Transcribe each record exactly, but omit pictures.
Data to use: Begin
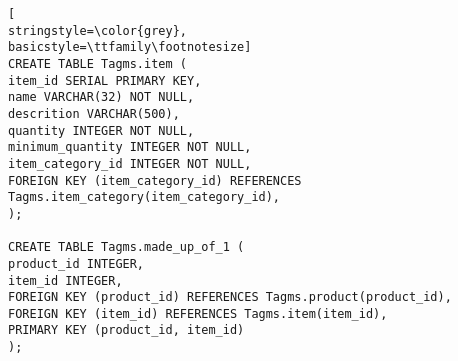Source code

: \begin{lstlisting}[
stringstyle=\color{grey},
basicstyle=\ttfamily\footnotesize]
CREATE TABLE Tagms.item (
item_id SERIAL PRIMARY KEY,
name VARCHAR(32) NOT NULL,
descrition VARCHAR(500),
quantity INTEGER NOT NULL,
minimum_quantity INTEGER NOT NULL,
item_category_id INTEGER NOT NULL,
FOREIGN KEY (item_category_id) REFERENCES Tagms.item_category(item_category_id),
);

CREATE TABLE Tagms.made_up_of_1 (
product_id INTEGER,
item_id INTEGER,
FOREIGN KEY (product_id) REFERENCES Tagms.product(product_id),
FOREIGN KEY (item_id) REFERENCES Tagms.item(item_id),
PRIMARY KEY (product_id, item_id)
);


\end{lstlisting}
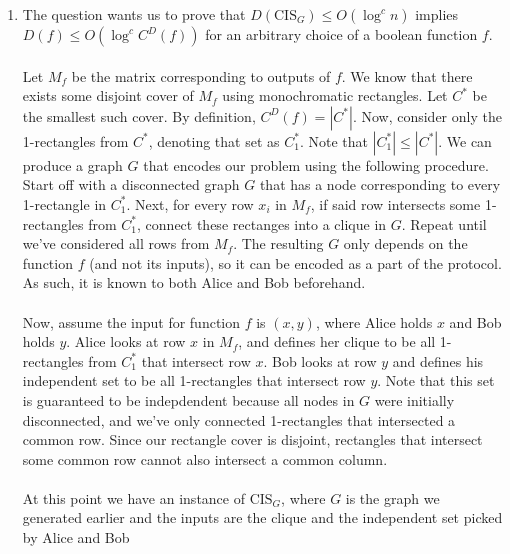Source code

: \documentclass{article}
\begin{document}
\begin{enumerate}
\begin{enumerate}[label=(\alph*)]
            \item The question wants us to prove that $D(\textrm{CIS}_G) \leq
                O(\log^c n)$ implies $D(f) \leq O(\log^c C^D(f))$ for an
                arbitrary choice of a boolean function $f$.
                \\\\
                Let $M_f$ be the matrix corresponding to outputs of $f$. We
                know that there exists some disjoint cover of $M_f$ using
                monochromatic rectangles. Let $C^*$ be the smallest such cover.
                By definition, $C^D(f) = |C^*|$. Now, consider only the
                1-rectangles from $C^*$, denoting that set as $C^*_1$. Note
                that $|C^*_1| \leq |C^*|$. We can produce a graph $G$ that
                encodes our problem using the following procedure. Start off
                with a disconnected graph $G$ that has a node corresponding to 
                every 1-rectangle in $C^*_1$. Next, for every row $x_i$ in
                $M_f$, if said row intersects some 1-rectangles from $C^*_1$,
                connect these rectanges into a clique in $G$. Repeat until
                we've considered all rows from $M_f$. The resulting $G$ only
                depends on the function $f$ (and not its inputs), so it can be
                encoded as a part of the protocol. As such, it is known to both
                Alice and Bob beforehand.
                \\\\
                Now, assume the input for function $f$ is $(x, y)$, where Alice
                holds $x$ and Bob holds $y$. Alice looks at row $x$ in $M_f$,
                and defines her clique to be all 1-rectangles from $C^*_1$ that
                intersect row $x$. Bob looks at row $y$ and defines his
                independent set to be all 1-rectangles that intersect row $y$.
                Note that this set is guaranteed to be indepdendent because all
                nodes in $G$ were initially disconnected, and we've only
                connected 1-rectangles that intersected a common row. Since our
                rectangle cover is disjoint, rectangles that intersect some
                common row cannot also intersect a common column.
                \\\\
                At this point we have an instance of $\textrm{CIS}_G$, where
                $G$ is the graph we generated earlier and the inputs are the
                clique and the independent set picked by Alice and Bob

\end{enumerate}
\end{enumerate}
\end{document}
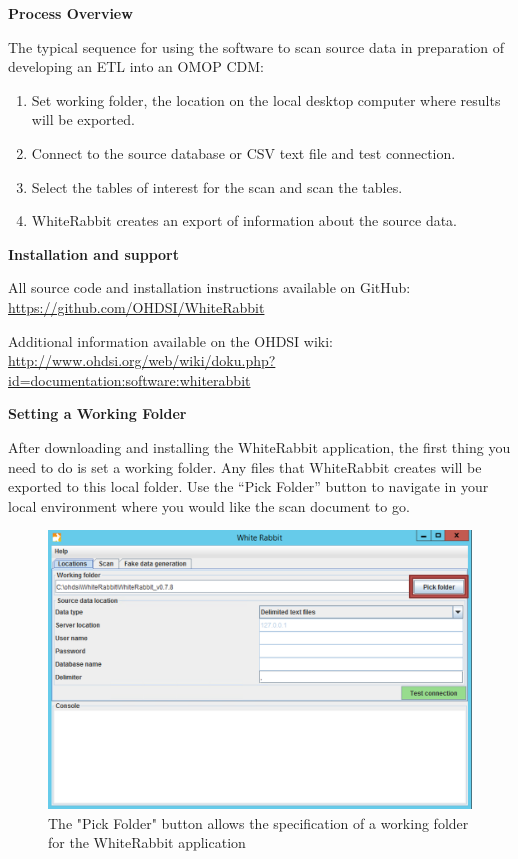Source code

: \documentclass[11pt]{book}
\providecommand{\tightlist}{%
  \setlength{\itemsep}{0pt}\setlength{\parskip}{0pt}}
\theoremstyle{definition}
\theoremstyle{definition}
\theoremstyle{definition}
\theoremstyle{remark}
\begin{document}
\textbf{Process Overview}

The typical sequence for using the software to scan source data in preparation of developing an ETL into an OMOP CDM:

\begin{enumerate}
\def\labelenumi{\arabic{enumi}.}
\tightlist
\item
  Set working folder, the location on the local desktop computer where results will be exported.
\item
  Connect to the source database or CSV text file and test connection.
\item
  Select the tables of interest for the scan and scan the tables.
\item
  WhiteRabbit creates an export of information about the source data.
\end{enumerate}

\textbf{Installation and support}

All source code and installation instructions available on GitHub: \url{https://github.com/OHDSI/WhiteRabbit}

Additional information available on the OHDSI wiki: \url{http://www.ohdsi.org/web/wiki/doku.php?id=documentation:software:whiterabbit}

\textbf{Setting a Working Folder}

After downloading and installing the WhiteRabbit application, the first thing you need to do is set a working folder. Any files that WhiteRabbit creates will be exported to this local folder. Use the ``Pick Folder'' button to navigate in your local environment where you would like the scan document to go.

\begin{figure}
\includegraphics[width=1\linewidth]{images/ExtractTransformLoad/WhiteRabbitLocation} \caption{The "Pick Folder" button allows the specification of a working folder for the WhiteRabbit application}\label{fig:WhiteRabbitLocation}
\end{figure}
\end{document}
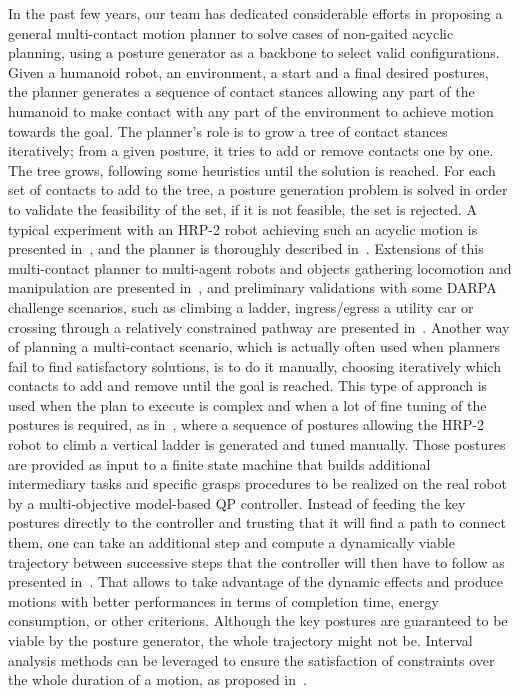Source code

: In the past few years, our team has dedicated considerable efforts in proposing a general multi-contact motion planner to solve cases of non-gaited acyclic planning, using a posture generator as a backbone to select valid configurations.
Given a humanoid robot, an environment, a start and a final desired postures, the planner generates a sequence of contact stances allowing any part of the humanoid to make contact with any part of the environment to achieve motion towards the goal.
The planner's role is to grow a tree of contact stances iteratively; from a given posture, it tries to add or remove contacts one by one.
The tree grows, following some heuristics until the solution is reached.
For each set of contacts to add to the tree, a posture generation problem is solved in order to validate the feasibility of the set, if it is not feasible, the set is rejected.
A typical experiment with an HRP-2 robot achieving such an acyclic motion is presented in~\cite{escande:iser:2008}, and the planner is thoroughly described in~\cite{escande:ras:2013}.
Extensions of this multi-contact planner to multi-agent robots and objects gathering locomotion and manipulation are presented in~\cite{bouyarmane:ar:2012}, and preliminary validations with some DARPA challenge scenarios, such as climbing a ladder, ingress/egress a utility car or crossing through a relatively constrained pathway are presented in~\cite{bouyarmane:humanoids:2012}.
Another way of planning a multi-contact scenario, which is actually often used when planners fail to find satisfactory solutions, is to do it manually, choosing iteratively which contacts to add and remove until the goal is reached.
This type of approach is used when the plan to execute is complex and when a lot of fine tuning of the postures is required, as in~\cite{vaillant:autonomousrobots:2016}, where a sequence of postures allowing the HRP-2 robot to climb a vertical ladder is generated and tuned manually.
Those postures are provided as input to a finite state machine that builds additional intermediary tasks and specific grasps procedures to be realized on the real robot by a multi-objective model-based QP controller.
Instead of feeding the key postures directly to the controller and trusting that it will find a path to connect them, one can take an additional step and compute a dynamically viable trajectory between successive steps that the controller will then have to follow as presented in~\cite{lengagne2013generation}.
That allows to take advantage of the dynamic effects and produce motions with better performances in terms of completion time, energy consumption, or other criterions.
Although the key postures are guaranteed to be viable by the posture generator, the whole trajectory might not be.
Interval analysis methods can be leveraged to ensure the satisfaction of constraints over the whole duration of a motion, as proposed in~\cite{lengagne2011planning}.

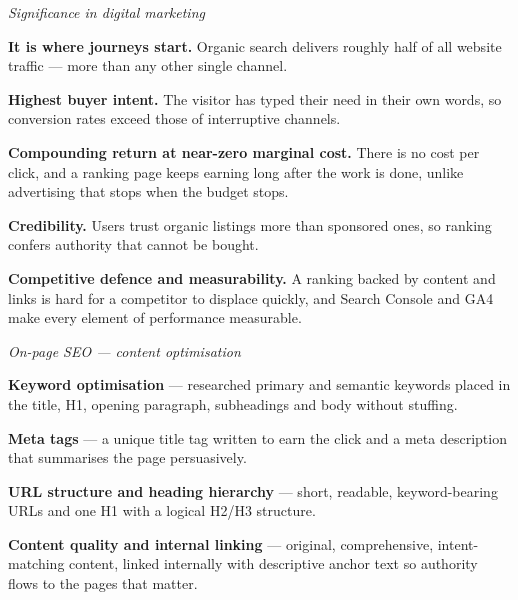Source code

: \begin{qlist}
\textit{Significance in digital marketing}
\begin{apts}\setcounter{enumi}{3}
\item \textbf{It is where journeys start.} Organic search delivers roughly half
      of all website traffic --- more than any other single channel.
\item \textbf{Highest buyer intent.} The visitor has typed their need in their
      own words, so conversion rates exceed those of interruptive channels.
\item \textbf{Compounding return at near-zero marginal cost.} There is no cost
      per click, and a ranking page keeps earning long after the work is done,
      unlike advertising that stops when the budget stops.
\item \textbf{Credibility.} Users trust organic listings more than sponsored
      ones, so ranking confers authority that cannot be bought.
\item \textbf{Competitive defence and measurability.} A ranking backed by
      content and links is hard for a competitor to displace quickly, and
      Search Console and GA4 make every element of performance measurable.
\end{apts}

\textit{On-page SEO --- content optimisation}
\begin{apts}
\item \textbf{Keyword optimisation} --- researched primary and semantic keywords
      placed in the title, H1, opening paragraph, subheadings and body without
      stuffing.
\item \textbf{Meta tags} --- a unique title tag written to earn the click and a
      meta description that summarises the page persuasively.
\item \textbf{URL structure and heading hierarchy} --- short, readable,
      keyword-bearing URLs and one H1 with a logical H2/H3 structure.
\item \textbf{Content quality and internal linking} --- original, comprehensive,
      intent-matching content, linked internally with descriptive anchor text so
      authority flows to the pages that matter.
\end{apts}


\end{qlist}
Data to use: End
• Output for this task:
Source code

: \begin{lstlisting}[
stringstyle=\color{grey},
basicstyle=\ttfamily\footnotesize]
CREATE TABLE Tagms.item (
item_id SERIAL PRIMARY KEY,
name VARCHAR(32) NOT NULL,
descrition VARCHAR(500),
quantity INTEGER NOT NULL,
minimum_quantity INTEGER NOT NULL,
item_category_id INTEGER NOT NULL,
FOREIGN KEY (item_category_id) REFERENCES Tagms.item_category(item_category_id),
);

CREATE TABLE Tagms.made_up_of_1 (
product_id INTEGER,
item_id INTEGER,
FOREIGN KEY (product_id) REFERENCES Tagms.product(product_id),
FOREIGN KEY (item_id) REFERENCES Tagms.item(item_id),
PRIMARY KEY (product_id, item_id)
);


\end{lstlisting}
Source code

: \documentclass{article}
\begin{document}
\begin{enumerate}
\begin{enumerate}[label=(\alph*)]
            \item The question wants us to prove that $D(\textrm{CIS}_G) \leq
                O(\log^c n)$ implies $D(f) \leq O(\log^c C^D(f))$ for an
                arbitrary choice of a boolean function $f$.
                \\\\
                Let $M_f$ be the matrix corresponding to outputs of $f$. We
                know that there exists some disjoint cover of $M_f$ using
                monochromatic rectangles. Let $C^*$ be the smallest such cover.
                By definition, $C^D(f) = |C^*|$. Now, consider only the
                1-rectangles from $C^*$, denoting that set as $C^*_1$. Note
                that $|C^*_1| \leq |C^*|$. We can produce a graph $G$ that
                encodes our problem using the following procedure. Start off
                with a disconnected graph $G$ that has a node corresponding to 
                every 1-rectangle in $C^*_1$. Next, for every row $x_i$ in
                $M_f$, if said row intersects some 1-rectangles from $C^*_1$,
                connect these rectanges into a clique in $G$. Repeat until
                we've considered all rows from $M_f$. The resulting $G$ only
                depends on the function $f$ (and not its inputs), so it can be
                encoded as a part of the protocol. As such, it is known to both
                Alice and Bob beforehand.
                \\\\
                Now, assume the input for function $f$ is $(x, y)$, where Alice
                holds $x$ and Bob holds $y$. Alice looks at row $x$ in $M_f$,
                and defines her clique to be all 1-rectangles from $C^*_1$ that
                intersect row $x$. Bob looks at row $y$ and defines his
                independent set to be all 1-rectangles that intersect row $y$.
                Note that this set is guaranteed to be indepdendent because all
                nodes in $G$ were initially disconnected, and we've only
                connected 1-rectangles that intersected a common row. Since our
                rectangle cover is disjoint, rectangles that intersect some
                common row cannot also intersect a common column.
                \\\\
                At this point we have an instance of $\textrm{CIS}_G$, where
                $G$ is the graph we generated earlier and the inputs are the
                clique and the independent set picked by Alice and Bob

\end{enumerate}
\end{enumerate}
\end{document}
Source code

: \documentclass[11pt]{book}
\providecommand{\tightlist}{%
  \setlength{\itemsep}{0pt}\setlength{\parskip}{0pt}}
\theoremstyle{definition}
\theoremstyle{definition}
\theoremstyle{definition}
\theoremstyle{remark}
\begin{document}
\textbf{Process Overview}

The typical sequence for using the software to scan source data in preparation of developing an ETL into an OMOP CDM:

\begin{enumerate}
\def\labelenumi{\arabic{enumi}.}
\tightlist
\item
  Set working folder, the location on the local desktop computer where results will be exported.
\item
  Connect to the source database or CSV text file and test connection.
\item
  Select the tables of interest for the scan and scan the tables.
\item
  WhiteRabbit creates an export of information about the source data.
\end{enumerate}

\textbf{Installation and support}

All source code and installation instructions available on GitHub: \url{https://github.com/OHDSI/WhiteRabbit}

Additional information available on the OHDSI wiki: \url{http://www.ohdsi.org/web/wiki/doku.php?id=documentation:software:whiterabbit}

\textbf{Setting a Working Folder}

After downloading and installing the WhiteRabbit application, the first thing you need to do is set a working folder. Any files that WhiteRabbit creates will be exported to this local folder. Use the ``Pick Folder'' button to navigate in your local environment where you would like the scan document to go.

\begin{figure}
\includegraphics[width=1\linewidth]{images/ExtractTransformLoad/WhiteRabbitLocation} \caption{The "Pick Folder" button allows the specification of a working folder for the WhiteRabbit application}\label{fig:WhiteRabbitLocation}
\end{figure}
\end{document}
Source code

: In the past few years, our team has dedicated considerable efforts in proposing a general multi-contact motion planner to solve cases of non-gaited acyclic planning, using a posture generator as a backbone to select valid configurations.
Given a humanoid robot, an environment, a start and a final desired postures, the planner generates a sequence of contact stances allowing any part of the humanoid to make contact with any part of the environment to achieve motion towards the goal.
The planner's role is to grow a tree of contact stances iteratively; from a given posture, it tries to add or remove contacts one by one.
The tree grows, following some heuristics until the solution is reached.
For each set of contacts to add to the tree, a posture generation problem is solved in order to validate the feasibility of the set, if it is not feasible, the set is rejected.
A typical experiment with an HRP-2 robot achieving such an acyclic motion is presented in~\cite{escande:iser:2008}, and the planner is thoroughly described in~\cite{escande:ras:2013}.
Extensions of this multi-contact planner to multi-agent robots and objects gathering locomotion and manipulation are presented in~\cite{bouyarmane:ar:2012}, and preliminary validations with some DARPA challenge scenarios, such as climbing a ladder, ingress/egress a utility car or crossing through a relatively constrained pathway are presented in~\cite{bouyarmane:humanoids:2012}.
Another way of planning a multi-contact scenario, which is actually often used when planners fail to find satisfactory solutions, is to do it manually, choosing iteratively which contacts to add and remove until the goal is reached.
This type of approach is used when the plan to execute is complex and when a lot of fine tuning of the postures is required, as in~\cite{vaillant:autonomousrobots:2016}, where a sequence of postures allowing the HRP-2 robot to climb a vertical ladder is generated and tuned manually.
Those postures are provided as input to a finite state machine that builds additional intermediary tasks and specific grasps procedures to be realized on the real robot by a multi-objective model-based QP controller.
Instead of feeding the key postures directly to the controller and trusting that it will find a path to connect them, one can take an additional step and compute a dynamically viable trajectory between successive steps that the controller will then have to follow as presented in~\cite{lengagne2013generation}.
That allows to take advantage of the dynamic effects and produce motions with better performances in terms of completion time, energy consumption, or other criterions.
Although the key postures are guaranteed to be viable by the posture generator, the whole trajectory might not be.
Interval analysis methods can be leveraged to ensure the satisfaction of constraints over the whole duration of a motion, as proposed in~\cite{lengagne2011planning}.

Source code

: \begin{qlist}
\textit{Significance in digital marketing}
\begin{apts}\setcounter{enumi}{3}
\item \textbf{It is where journeys start.} Organic search delivers roughly half
      of all website traffic --- more than any other single channel.
\item \textbf{Highest buyer intent.} The visitor has typed their need in their
      own words, so conversion rates exceed those of interruptive channels.
\item \textbf{Compounding return at near-zero marginal cost.} There is no cost
      per click, and a ranking page keeps earning long after the work is done,
      unlike advertising that stops when the budget stops.
\item \textbf{Credibility.} Users trust organic listings more than sponsored
      ones, so ranking confers authority that cannot be bought.
\item \textbf{Competitive defence and measurability.} A ranking backed by
      content and links is hard for a competitor to displace quickly, and
      Search Console and GA4 make every element of performance measurable.
\end{apts}

\textit{On-page SEO --- content optimisation}
\begin{apts}
\item \textbf{Keyword optimisation} --- researched primary and semantic keywords
      placed in the title, H1, opening paragraph, subheadings and body without
      stuffing.
\item \textbf{Meta tags} --- a unique title tag written to earn the click and a
      meta description that summarises the page persuasively.
\item \textbf{URL structure and heading hierarchy} --- short, readable,
      keyword-bearing URLs and one H1 with a logical H2/H3 structure.
\item \textbf{Content quality and internal linking} --- original, comprehensive,
      intent-matching content, linked internally with descriptive anchor text so
      authority flows to the pages that matter.
\end{apts}


\end{qlist}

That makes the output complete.